Penentangan terhadap pengislaman Tanah Jawa tidak lekang oleh waktu. Setelah sebagian besar Jawa menganut Islam pun, penentangan tak berhenti. Misalnya, pada 1870-an, para penulis di Kediri meramu berbagai ejekan dan olok-olok mengenai Islam dalam tiga karya sastra, Babad Kedhiri, Suluk Gatholoco dan Serat Darmoghandul.

Tiga karya itu adalah karya yang tak jarang sarkastis. Versi lebih lunak yang menginginkan agar orang-orang Jawa tetaplah njawani dan tidak berlaku laiknya orang Arab yang dalam sisi lain dipandang menjadi seorang Muslim kaffah atau seutuhnya, pun tidak jarang.

Misalnya, dalam Serat Wedhatama (Kebijakan yang Lebih Agung), Mangkunegara IV bersyair:

Jika kalian berkeras untuk meniru

Teladan Sang Nabi

Duhai Putra-putriku, kalian melakukan hal yang mustahil

Artinya kalian tak akan bertahan lama

Karena kalian ini orang Jawa

Sedikit saja sudahlah cukup.

Demikian pula pada saat kedatangan agama Kristen. Kiai Sadrach, seorang misionaris pribumi yang tergolong sukses melakukan Kristenisasi Jawa melalui sinkretisme.
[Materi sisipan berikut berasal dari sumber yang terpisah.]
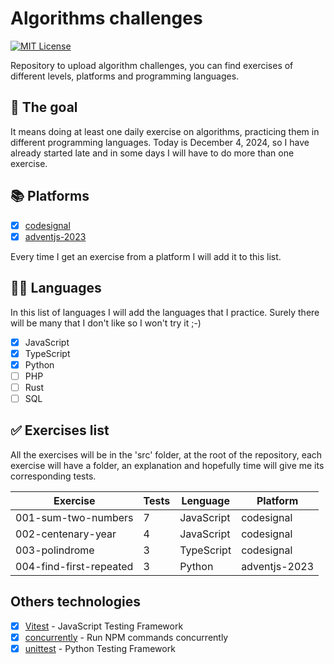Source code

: # Algorithms challenges

[![MIT License](https://img.shields.io/badge/License-MIT-green.svg)](https://choosealicense.com/licenses/mit/)

Repository to upload algorithm challenges, you can find exercises of different levels, platforms and programming languages.

## 🚀 The goal

It means doing at least one daily exercise on algorithms, practicing them in different programming languages. Today is December 4, 2024, so I have already started late and in some days I will have to do more than one exercise.

## 📚 Platforms

- [X] [codesignal](https://codesignal.com/)
- [X] [adventjs-2023](https://adventjs.dev/es/challenges/2023)

Every time I get an exercise from a platform I will add it to this list.

## 👨‍💻 Languages

In this list of languages I will add the languages that I practice. Surely there will be many that I don't like so I won't try it ;-)

- [X] JavaScript
- [X] TypeScript
- [X] Python
- [ ] PHP
- [ ] Rust
- [ ] SQL

## ✅ Exercises list

All the exercises will be in the 'src' folder, at the root of the repository, each exercise will have a folder, an explanation and hopefully time will give me its corresponding tests.

| Exercise                            | Tests | Lenguage          | Platform                       |
|-------------------------------------|-------|-------------------|--------------------------------|
| 001-sum-two-numbers                 |   7   | JavaScript        | codesignal                     |
| 002-centenary-year                  |   4   | JavaScript        | codesignal                     |
| 003-polindrome                      |   3   | TypeScript        | codesignal                     |
| 004-find-first-repeated             |   3   | Python            | adventjs-2023                  |

## Others technologies

- [X] [Vitest](https://vitest.dev) - JavaScript Testing Framework
- [X] [concurrently](https://www.npmjs.com/package/concurrently) - Run NPM commands concurrently
- [X] [unittest](https://docs.python.org/3/library/unittest.html) - Python Testing Framework
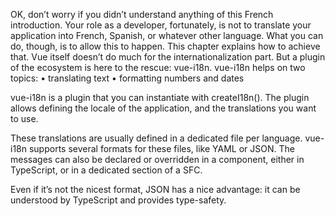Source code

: OK, don’t worry if you didn’t understand anything of this French introduction. Your role as a
developer, fortunately, is not to translate your application into French, Spanish, or whatever other
language. What you can do, though, is to allow this to happen. This chapter explains how to achieve
that.
Vue itself doesn’t do much for the internationalization part. But a plugin of the ecosystem is here to
the rescue: vue-i18n.
vue-i18n helps on two topics:
• translating text
• formatting numbers and dates

vue-i18n is a plugin that you can instantiate with createI18n(). The plugin allows defining the locale
of the application, and the translations you want to use.

These translations are usually defined in a dedicated file per language. vue-i18n supports several
formats for these files, like YAML or JSON. The messages can also be declared or overridden in a
component, either in TypeScript, or in a dedicated <i18n></i18n> section of a SFC.

Even if it’s not the nicest format, JSON has a nice advantage: it can be understood by TypeScript and
provides type-safety.

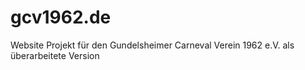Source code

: # gcv1962.de
Website Projekt für den Gundelsheimer Carneval Verein 1962 e.V. als überarbeitete Version
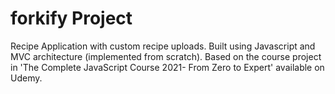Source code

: # forkify Project

Recipe Application with custom recipe uploads. Built using Javascript and MVC architecture (implemented from scratch). Based on the course project in 'The Complete JavaScript Course 2021- From Zero to Expert' available on Udemy.

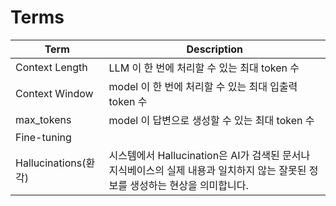 # Terms

| Term                 | Description                                                                                                                    |
| -------------------- | ------------------------------------------------------------------------------------------------------------------------------ |
| Context Length       | LLM 이 한 번에 처리할 수 있는 최대 token 수                                                                                    |
| Context Window       | model 이 한 번에 처리할 수 있는 최대 입출력 token 수                                                                           |
| max_tokens           | model 이 답변으로 생성할 수 있는 최대 token 수                                                                                 |
| Fine-tuning          |                                                                                                                                |
| Hallucinations(환각) | 시스템에서 Hallucination은 AI가 검색된 문서나 지식베이스의 실제 내용과 일치하지 않는 잘못된 정보를 생성하는 현상을 의미합니다. |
Tidak hanya mencantumkan kiai di depan namanya, Sadrach juga menggunakan banyak tradisi Jawa dalam menyukseskan agenda misinya.

Sinkretisme ini bahkan tak hanya dilakukan misionaris pribumi. Conrad Laurens Coolen, seorang misionaris keturunan Rusia-Solo, meraih sukses dalam misi Kristenisasi juga dengan cara yang disebutnya kontekstualisasi. Coolen tak ragu memakai jampi-jampi dan mantra dalam upayanya.

Bahkan Coolen dengan yakin memasukkan unsur kepercayaan dan keyakinan mistik Jawa. Misalnya, karena masyarakat Jawa yang agraris mempercayai Dewi Sri, Coolen melakukan ritual dengan pertama-tama memohon kepada Dewi Sri, diakhiri dengan nama Yesus yang diajarkannya merupakan Dewa yang lebih besar.